Here is a step by step guideline to make your Website a safe 🔒place to surf 🏄🏻♀️. A bit of knowledge of the HTTP protocol, command-line and the System your Website is hosted on, is required. Instead of always navigating to the CertBot's website, I thought better having something with clear step-by-step that I can always consult. 🤷🏽♂️ Like a quick note 📝.
Let's start with CertBot. In few words, gracefully stolen from the about section in their website, CertBot is a free, open source software tool for automatically using Let’s Encrypt certificates on manually-administrated websites to enable HTTPS.
-
Make sure you know the Software your website is running:
- (replace YOUR_AWESOME_WEBSITE with your domain)
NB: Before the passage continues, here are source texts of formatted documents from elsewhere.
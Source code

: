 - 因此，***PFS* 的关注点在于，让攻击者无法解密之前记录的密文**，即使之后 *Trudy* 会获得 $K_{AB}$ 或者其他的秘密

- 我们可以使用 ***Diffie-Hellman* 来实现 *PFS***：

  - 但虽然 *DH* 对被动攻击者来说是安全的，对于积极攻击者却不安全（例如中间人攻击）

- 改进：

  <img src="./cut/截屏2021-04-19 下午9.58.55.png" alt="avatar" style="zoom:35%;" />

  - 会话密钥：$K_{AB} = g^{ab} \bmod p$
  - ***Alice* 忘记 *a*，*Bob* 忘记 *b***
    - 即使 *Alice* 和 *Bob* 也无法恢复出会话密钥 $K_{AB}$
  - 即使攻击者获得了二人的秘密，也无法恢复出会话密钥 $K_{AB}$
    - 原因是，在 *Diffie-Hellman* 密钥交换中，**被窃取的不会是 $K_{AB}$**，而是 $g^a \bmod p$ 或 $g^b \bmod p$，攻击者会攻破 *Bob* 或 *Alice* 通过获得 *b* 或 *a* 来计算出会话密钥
- Paste this website in your browser: https://aruljohn.com/webserver/YOUR_AWESOME_WEBSITE
- You will get your output including:
- Web Server (Apache, NGINX...)
- Technologies (PHP and so on...)
- You will get your output including:
Note that the information we get back may be misleading though: on Plesk servers for example, BOTH Apache and NGINX can be used to serve a web page. In this scenario, the above test will return NGINX, even though the site is served by Apache first and only distributed by an NGINX proxy.
-
Select your configuration
-
You'll be shown the options of getting a default or wildcard certificate
From now on is CertBot provides handy instructions to install the certificate.
- SSH into the server
- Install CertBot
My website is running CentOS6 under Apache
wget https://dl.eff.org/certbot-auto
sudo mv certbot-auto /usr/local/bin/certbot-auto
sudo chown root /usr/local/bin/certbot-auto
sudo chmod 0755 /usr/local/bin/certbot-auto
- Run the certificate Installer
sudo /usr/local/bin/certbot-auto --apache
At this point, you'll be driven over the easy CertBot installation. It will detect all the domain and you'll be asked for which you'd like to move to HTTPS (default option = all of them)
- Setup the automatic renewal via cronjob
echo "0 0,12 * * * root python -c 'import random; import time; time.sleep(random.random() * 3600)' && /usr/local/bin/certbot-auto renew" | sudo tee -a /etc/crontab > /dev/null
That's all folks! 🎉
If you'd like to confirm that everything is working as planned, visit this website and check the robustness of your new, secure, Website.
Thanks to @Peppe Mannato ❤️ for this new bit of learning.